Dataset entries:
*** Begin section ***

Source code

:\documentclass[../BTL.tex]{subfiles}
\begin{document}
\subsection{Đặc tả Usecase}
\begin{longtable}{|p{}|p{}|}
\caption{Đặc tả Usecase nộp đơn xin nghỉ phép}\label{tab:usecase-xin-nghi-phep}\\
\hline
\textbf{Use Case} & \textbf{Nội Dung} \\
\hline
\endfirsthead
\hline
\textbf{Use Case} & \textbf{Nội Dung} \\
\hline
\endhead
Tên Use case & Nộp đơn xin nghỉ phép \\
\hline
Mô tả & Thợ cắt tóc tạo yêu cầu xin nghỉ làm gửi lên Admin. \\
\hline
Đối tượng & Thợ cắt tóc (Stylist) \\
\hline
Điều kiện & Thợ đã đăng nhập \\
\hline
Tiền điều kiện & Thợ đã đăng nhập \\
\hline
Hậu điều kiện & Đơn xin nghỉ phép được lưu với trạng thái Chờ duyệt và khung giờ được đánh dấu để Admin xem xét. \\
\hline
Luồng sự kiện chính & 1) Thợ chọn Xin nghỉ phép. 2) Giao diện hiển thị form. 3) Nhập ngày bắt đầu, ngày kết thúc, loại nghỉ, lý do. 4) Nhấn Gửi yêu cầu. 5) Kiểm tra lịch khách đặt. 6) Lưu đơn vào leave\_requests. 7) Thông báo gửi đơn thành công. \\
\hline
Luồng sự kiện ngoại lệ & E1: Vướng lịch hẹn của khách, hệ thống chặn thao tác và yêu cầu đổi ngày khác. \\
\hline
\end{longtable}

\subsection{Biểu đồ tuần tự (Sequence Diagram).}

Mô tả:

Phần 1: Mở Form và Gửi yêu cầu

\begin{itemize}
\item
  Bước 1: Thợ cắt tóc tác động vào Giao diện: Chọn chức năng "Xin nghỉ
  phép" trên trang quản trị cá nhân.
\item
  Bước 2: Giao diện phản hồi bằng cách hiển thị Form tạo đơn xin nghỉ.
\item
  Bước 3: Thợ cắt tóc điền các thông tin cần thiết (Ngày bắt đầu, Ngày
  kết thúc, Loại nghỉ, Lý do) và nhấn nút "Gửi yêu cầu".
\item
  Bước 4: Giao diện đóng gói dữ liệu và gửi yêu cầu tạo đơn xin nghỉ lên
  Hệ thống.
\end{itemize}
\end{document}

*** End section ***

What needs to be done:
All the entries above need to be repeated word for word.

Written answer:
Source code

:\documentclass[../BTL.tex]{subfiles}
\begin{document}
\subsection{Đặc tả Usecase}
\begin{longtable}{|p{}|p{}|}
\caption{Đặc tả Usecase nộp đơn xin nghỉ phép}\label{tab:usecase-xin-nghi-phep}\\
\hline
\textbf{Use Case} & \textbf{Nội Dung} \\
\hline
\endfirsthead
\hline
\textbf{Use Case} & \textbf{Nội Dung} \\
\hline
\endhead
Tên Use case & Nộp đơn xin nghỉ phép \\
\hline
Mô tả & Thợ cắt tóc tạo yêu cầu xin nghỉ làm gửi lên Admin. \\
\hline
Đối tượng & Thợ cắt tóc (Stylist) \\
\hline
Điều kiện & Thợ đã đăng nhập \\
\hline
Tiền điều kiện & Thợ đã đăng nhập \\
\hline
Hậu điều kiện & Đơn xin nghỉ phép được lưu với trạng thái Chờ duyệt và khung giờ được đánh dấu để Admin xem xét. \\
\hline
Luồng sự kiện chính & 1) Thợ chọn Xin nghỉ phép. 2) Giao diện hiển thị form. 3) Nhập ngày bắt đầu, ngày kết thúc, loại nghỉ, lý do. 4) Nhấn Gửi yêu cầu. 5) Kiểm tra lịch khách đặt. 6) Lưu đơn vào leave\_requests. 7) Thông báo gửi đơn thành công. \\
\hline
Luồng sự kiện ngoại lệ & E1: Vướng lịch hẹn của khách, hệ thống chặn thao tác và yêu cầu đổi ngày khác. \\
\hline
\end{longtable}

\subsection{Biểu đồ tuần tự (Sequence Diagram).}

Mô tả:

Phần 1: Mở Form và Gửi yêu cầu

\begin{itemize}
\item
  Bước 1: Thợ cắt tóc tác động vào Giao diện: Chọn chức năng "Xin nghỉ
  phép" trên trang quản trị cá nhân.
\item
  Bước 2: Giao diện phản hồi bằng cách hiển thị Form tạo đơn xin nghỉ.
\item
  Bước 3: Thợ cắt tóc điền các thông tin cần thiết (Ngày bắt đầu, Ngày
  kết thúc, Loại nghỉ, Lý do) và nhấn nút "Gửi yêu cầu".
\item
  Bước 4: Giao diện đóng gói dữ liệu và gửi yêu cầu tạo đơn xin nghỉ lên
  Hệ thống.
\end{itemize}
\end{document}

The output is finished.